*Task:* Write the entries out again exactly; any picture among them gets left out.

_ _ _ _ _ _ _

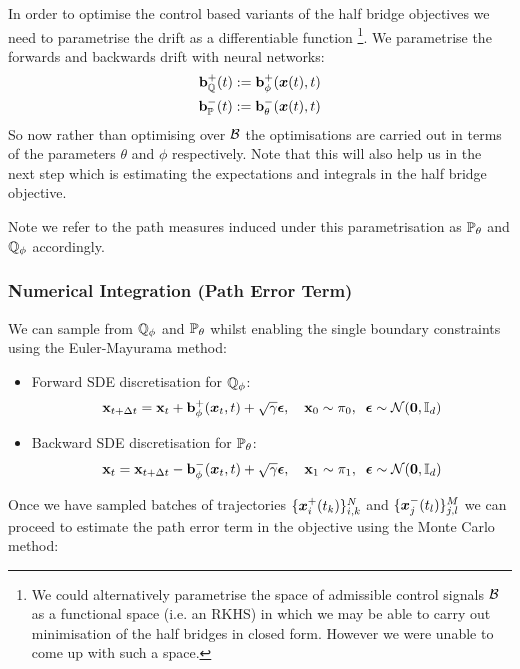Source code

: \documentclass[a4paper,12pt,twoside,openright]{report}
\theoremstyle{definition}
\begin{document}
In order to optimise the control based variants of the half bridge objectives we need to parametrise the drift as a differentiable function \footnote{We could alternatively parametrise the space of admissible control signals $\calB$ as a functional space (i.e. an  RKHS) in which we may be able to carry out minimisation of the half bridges in closed form. However we were unable to come up with such a space.}. We parametrise the forwards and backwards drift with neural networks:
\begin{align}
    \rvb^{+}_{\Q}(t) := \rvb^{+}_{\phi}(\vx(t), t) \nonumber \\
    \rvb^{-}_{\P}(t) := \rvb^{-}_{\theta}(\vx(t), t)
\end{align}
So now rather than optimising over $\calB$ the optimisations are carried out in terms of the parameters $\theta$ and $\phi$ respectively. Note that this will also help us in the next step which is estimating the expectations and integrals in the half bridge objective.

Note we refer to the path measures induced under this parametrisation as $\P_{\theta}$ and $\Q_{\phi}$ accordingly.

\subsubsection{Numerical Integration (Path Error Term)}
We can sample from $\Q_{\phi}$ and $\P_{\theta}$ whilst enabling the single boundary constraints using the Euler-Mayurama method:
\begin{itemize}
    \item  Forward SDE discretisation for $\Q_{\phi}$:
\begin{align*}
    \rvx_{t + \Delta t} = \rvx_t + \rvb^{+}_{\phi}(\vx_t, t) + \sqrt{\gamma} \rvepsilon, \quad \rvx_0 \sim \pi_0, \;\;\rvepsilon \sim \calN(\vzero, \I) 
\end{align*}
    \item  Backward SDE discretisation for $\P_{\theta}$:
\begin{align*}
    \rvx_{t} = \rvx_{t+\Delta t} - \rvb^{-}_{\phi}(\vx_t, t) + \sqrt{\gamma} \rvepsilon, \quad \rvx_1 \sim \pi_1,\;\; \rvepsilon \sim \calN(\vzero, \I)
\end{align*}
\end{itemize}

Once we have sampled batches of trajectories $\{\vx^{+}_i(t_k)\}_{i,k}^N$ and $\{\vx^{-}_j(t_l)\}_{j,l}^M$ we can proceed to estimate the path error term in the objective using the Monte Carlo  method:
\end{document}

_ _ _ _ _ _ _

*Task solution:*
Source code

: \documentclass[a4paper,12pt,twoside,openright]{report}
\theoremstyle{definition}
\begin{document}
In order to optimise the control based variants of the half bridge objectives we need to parametrise the drift as a differentiable function \footnote{We could alternatively parametrise the space of admissible control signals $\calB$ as a functional space (i.e. an  RKHS) in which we may be able to carry out minimisation of the half bridges in closed form. However we were unable to come up with such a space.}. We parametrise the forwards and backwards drift with neural networks:
\begin{align}
    \rvb^{+}_{\Q}(t) := \rvb^{+}_{\phi}(\vx(t), t) \nonumber \\
    \rvb^{-}_{\P}(t) := \rvb^{-}_{\theta}(\vx(t), t)
\end{align}
So now rather than optimising over $\calB$ the optimisations are carried out in terms of the parameters $\theta$ and $\phi$ respectively. Note that this will also help us in the next step which is estimating the expectations and integrals in the half bridge objective.

Note we refer to the path measures induced under this parametrisation as $\P_{\theta}$ and $\Q_{\phi}$ accordingly.

\subsubsection{Numerical Integration (Path Error Term)}
We can sample from $\Q_{\phi}$ and $\P_{\theta}$ whilst enabling the single boundary constraints using the Euler-Mayurama method:
\begin{itemize}
    \item  Forward SDE discretisation for $\Q_{\phi}$:
\begin{align*}
    \rvx_{t + \Delta t} = \rvx_t + \rvb^{+}_{\phi}(\vx_t, t) + \sqrt{\gamma} \rvepsilon, \quad \rvx_0 \sim \pi_0, \;\;\rvepsilon \sim \calN(\vzero, \I) 
\end{align*}
    \item  Backward SDE discretisation for $\P_{\theta}$:
\begin{align*}
    \rvx_{t} = \rvx_{t+\Delta t} - \rvb^{-}_{\phi}(\vx_t, t) + \sqrt{\gamma} \rvepsilon, \quad \rvx_1 \sim \pi_1,\;\; \rvepsilon \sim \calN(\vzero, \I)
\end{align*}
\end{itemize}

Once we have sampled batches of trajectories $\{\vx^{+}_i(t_k)\}_{i,k}^N$ and $\{\vx^{-}_j(t_l)\}_{j,l}^M$ we can proceed to estimate the path error term in the objective using the Monte Carlo  method:
\end{document}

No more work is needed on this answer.